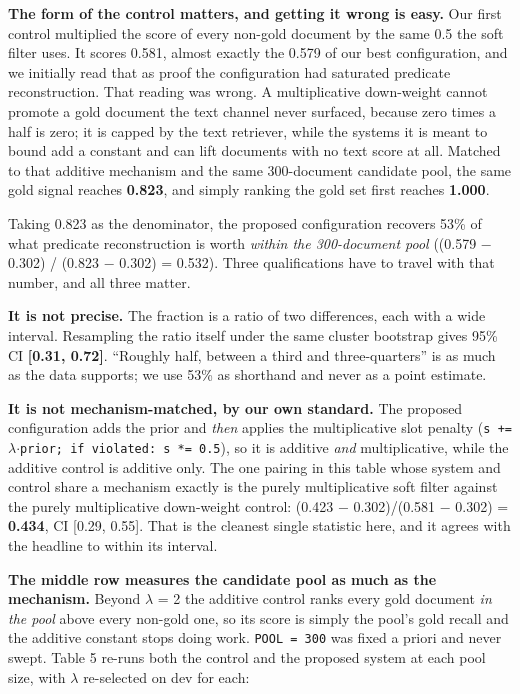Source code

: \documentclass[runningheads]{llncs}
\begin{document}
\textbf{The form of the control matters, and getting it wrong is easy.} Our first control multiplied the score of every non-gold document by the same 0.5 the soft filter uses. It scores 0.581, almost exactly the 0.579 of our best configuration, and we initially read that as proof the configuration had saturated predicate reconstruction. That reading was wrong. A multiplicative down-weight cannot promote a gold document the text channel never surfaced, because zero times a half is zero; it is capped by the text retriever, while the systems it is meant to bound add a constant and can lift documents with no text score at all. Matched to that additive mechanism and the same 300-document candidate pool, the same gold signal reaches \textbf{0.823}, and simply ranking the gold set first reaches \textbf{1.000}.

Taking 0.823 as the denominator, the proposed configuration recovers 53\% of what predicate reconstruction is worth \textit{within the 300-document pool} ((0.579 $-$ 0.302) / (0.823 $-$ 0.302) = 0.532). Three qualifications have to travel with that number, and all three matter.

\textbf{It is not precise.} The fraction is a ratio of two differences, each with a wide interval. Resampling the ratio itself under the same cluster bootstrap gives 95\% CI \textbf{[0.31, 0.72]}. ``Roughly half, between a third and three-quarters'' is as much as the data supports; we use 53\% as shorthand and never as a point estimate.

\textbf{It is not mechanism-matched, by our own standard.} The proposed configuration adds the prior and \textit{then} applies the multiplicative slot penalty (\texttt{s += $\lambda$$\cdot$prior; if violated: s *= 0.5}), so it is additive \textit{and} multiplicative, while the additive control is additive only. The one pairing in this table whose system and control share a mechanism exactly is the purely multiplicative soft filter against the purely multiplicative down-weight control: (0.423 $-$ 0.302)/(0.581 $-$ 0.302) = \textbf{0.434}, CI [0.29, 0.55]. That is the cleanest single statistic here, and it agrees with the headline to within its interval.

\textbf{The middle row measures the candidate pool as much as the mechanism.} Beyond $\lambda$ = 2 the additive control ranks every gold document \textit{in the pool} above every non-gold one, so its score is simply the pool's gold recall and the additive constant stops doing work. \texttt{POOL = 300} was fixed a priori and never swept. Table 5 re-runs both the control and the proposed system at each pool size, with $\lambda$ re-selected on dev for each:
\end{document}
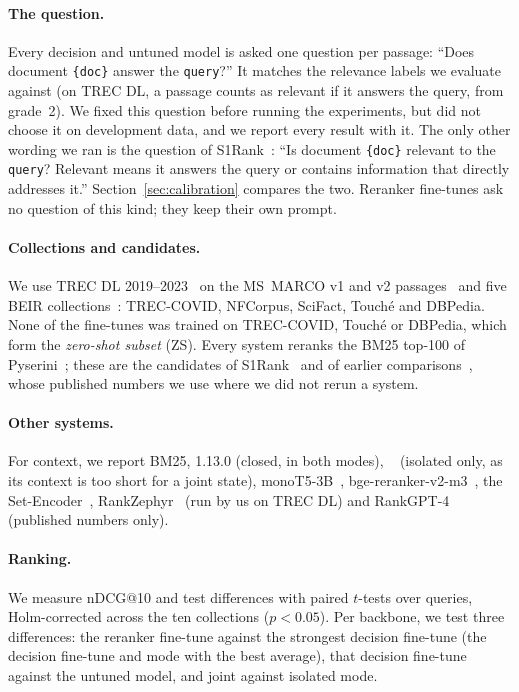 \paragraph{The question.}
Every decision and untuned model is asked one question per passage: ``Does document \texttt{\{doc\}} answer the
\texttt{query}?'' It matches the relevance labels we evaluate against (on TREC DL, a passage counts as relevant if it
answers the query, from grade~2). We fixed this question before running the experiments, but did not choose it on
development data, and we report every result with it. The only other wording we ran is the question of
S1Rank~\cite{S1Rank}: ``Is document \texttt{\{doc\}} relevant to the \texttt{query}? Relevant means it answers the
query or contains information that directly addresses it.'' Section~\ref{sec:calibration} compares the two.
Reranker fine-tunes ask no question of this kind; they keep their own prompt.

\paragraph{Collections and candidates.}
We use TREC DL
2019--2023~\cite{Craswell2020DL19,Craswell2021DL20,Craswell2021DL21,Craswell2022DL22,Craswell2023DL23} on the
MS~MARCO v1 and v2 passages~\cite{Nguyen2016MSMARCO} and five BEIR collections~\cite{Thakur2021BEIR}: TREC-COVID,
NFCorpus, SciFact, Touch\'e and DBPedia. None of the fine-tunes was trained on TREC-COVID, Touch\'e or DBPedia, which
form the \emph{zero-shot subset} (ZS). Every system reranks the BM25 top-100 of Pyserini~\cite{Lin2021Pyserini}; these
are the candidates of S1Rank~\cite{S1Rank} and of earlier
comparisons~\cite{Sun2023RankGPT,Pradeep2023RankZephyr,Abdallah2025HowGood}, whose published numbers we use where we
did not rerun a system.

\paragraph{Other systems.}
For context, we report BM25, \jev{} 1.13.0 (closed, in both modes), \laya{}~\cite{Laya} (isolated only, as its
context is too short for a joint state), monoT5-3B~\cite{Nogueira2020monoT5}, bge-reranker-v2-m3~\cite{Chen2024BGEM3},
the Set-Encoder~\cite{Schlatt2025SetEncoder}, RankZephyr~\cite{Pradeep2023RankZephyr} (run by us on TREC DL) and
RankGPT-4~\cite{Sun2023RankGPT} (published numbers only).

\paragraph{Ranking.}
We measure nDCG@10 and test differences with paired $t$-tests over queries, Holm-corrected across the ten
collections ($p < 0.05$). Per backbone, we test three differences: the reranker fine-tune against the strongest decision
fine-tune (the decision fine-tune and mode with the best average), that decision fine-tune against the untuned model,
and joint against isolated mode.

++++

## Task brief
Copy every line of the data exactly as written, excluding the pictures.

## Response area
Source code

: \documentclass[runningheads]{llncs}
\begin{document}
\textbf{The form of the control matters, and getting it wrong is easy.} Our first control multiplied the score of every non-gold document by the same 0.5 the soft filter uses. It scores 0.581, almost exactly the 0.579 of our best configuration, and we initially read that as proof the configuration had saturated predicate reconstruction. That reading was wrong. A multiplicative down-weight cannot promote a gold document the text channel never surfaced, because zero times a half is zero; it is capped by the text retriever, while the systems it is meant to bound add a constant and can lift documents with no text score at all. Matched to that additive mechanism and the same 300-document candidate pool, the same gold signal reaches \textbf{0.823}, and simply ranking the gold set first reaches \textbf{1.000}.

Taking 0.823 as the denominator, the proposed configuration recovers 53\% of what predicate reconstruction is worth \textit{within the 300-document pool} ((0.579 $-$ 0.302) / (0.823 $-$ 0.302) = 0.532). Three qualifications have to travel with that number, and all three matter.

\textbf{It is not precise.} The fraction is a ratio of two differences, each with a wide interval. Resampling the ratio itself under the same cluster bootstrap gives 95\% CI \textbf{[0.31, 0.72]}. ``Roughly half, between a third and three-quarters'' is as much as the data supports; we use 53\% as shorthand and never as a point estimate.

\textbf{It is not mechanism-matched, by our own standard.} The proposed configuration adds the prior and \textit{then} applies the multiplicative slot penalty (\texttt{s += $\lambda$$\cdot$prior; if violated: s *= 0.5}), so it is additive \textit{and} multiplicative, while the additive control is additive only. The one pairing in this table whose system and control share a mechanism exactly is the purely multiplicative soft filter against the purely multiplicative down-weight control: (0.423 $-$ 0.302)/(0.581 $-$ 0.302) = \textbf{0.434}, CI [0.29, 0.55]. That is the cleanest single statistic here, and it agrees with the headline to within its interval.

\textbf{The middle row measures the candidate pool as much as the mechanism.} Beyond $\lambda$ = 2 the additive control ranks every gold document \textit{in the pool} above every non-gold one, so its score is simply the pool's gold recall and the additive constant stops doing work. \texttt{POOL = 300} was fixed a priori and never swept. Table 5 re-runs both the control and the proposed system at each pool size, with $\lambda$ re-selected on dev for each:
\end{document}
 \paragraph{The question.}
Every decision and untuned model is asked one question per passage: ``Does document \texttt{\{doc\}} answer the
\texttt{query}?'' It matches the relevance labels we evaluate against (on TREC DL, a passage counts as relevant if it
answers the query, from grade~2). We fixed this question before running the experiments, but did not choose it on
development data, and we report every result with it. The only other wording we ran is the question of
S1Rank~\cite{S1Rank}: ``Is document \texttt{\{doc\}} relevant to the \texttt{query}? Relevant means it answers the
query or contains information that directly addresses it.'' Section~\ref{sec:calibration} compares the two.
Reranker fine-tunes ask no question of this kind; they keep their own prompt.

\paragraph{Collections and candidates.}
We use TREC DL
2019--2023~\cite{Craswell2020DL19,Craswell2021DL20,Craswell2021DL21,Craswell2022DL22,Craswell2023DL23} on the
MS~MARCO v1 and v2 passages~\cite{Nguyen2016MSMARCO} and five BEIR collections~\cite{Thakur2021BEIR}: TREC-COVID,
NFCorpus, SciFact, Touch\'e and DBPedia. None of the fine-tunes was trained on TREC-COVID, Touch\'e or DBPedia, which
form the \emph{zero-shot subset} (ZS). Every system reranks the BM25 top-100 of Pyserini~\cite{Lin2021Pyserini}; these
are the candidates of S1Rank~\cite{S1Rank} and of earlier
comparisons~\cite{Sun2023RankGPT,Pradeep2023RankZephyr,Abdallah2025HowGood}, whose published numbers we use where we
did not rerun a system.

\paragraph{Other systems.}
For context, we report BM25, \jev{} 1.13.0 (closed, in both modes), \laya{}~\cite{Laya} (isolated only, as its
context is too short for a joint state), monoT5-3B~\cite{Nogueira2020monoT5}, bge-reranker-v2-m3~\cite{Chen2024BGEM3},
the Set-Encoder~\cite{Schlatt2025SetEncoder}, RankZephyr~\cite{Pradeep2023RankZephyr} (run by us on TREC DL) and
RankGPT-4~\cite{Sun2023RankGPT} (published numbers only).

\paragraph{Ranking.}
We measure nDCG@10 and test differences with paired $t$-tests over queries, Holm-corrected across the ten
collections ($p < 0.05$). Per backbone, we test three differences: the reranker fine-tune against the strongest decision
fine-tune (the decision fine-tune and mode with the best average), that decision fine-tune against the untuned model,
and joint against isolated mode.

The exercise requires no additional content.